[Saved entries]
· · · · · · ·

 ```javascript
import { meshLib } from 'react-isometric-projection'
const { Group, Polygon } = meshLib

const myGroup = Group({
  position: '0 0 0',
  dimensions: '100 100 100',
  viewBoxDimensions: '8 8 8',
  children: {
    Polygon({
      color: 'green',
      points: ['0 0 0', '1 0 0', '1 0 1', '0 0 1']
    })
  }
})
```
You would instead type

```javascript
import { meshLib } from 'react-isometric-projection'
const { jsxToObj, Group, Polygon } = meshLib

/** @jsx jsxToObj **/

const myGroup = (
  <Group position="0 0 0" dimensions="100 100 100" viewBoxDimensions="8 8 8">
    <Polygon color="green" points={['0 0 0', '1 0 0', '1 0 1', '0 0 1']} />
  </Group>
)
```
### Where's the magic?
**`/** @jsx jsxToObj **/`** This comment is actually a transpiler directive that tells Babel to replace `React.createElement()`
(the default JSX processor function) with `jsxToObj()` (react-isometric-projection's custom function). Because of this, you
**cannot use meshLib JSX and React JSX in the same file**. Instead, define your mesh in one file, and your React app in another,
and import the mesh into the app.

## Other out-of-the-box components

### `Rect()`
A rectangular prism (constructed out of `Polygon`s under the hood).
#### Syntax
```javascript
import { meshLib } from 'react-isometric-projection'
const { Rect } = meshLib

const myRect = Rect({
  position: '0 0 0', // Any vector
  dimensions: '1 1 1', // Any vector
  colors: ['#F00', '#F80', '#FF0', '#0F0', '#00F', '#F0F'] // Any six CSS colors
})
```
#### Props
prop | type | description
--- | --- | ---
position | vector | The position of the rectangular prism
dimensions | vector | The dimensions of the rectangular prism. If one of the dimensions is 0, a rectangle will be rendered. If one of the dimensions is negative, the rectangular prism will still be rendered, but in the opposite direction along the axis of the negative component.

· · · · · · ·

Work to complete
What lines in the data above carry "position"? Return them all.

Exercise output
  position: '0 0 0',
  <Group position="0 0 0" dimensions="100 100 100" viewBoxDimensions="8 8 8">
  position: '0 0 0', // Any vector
position | vector | The position of the rectangular prism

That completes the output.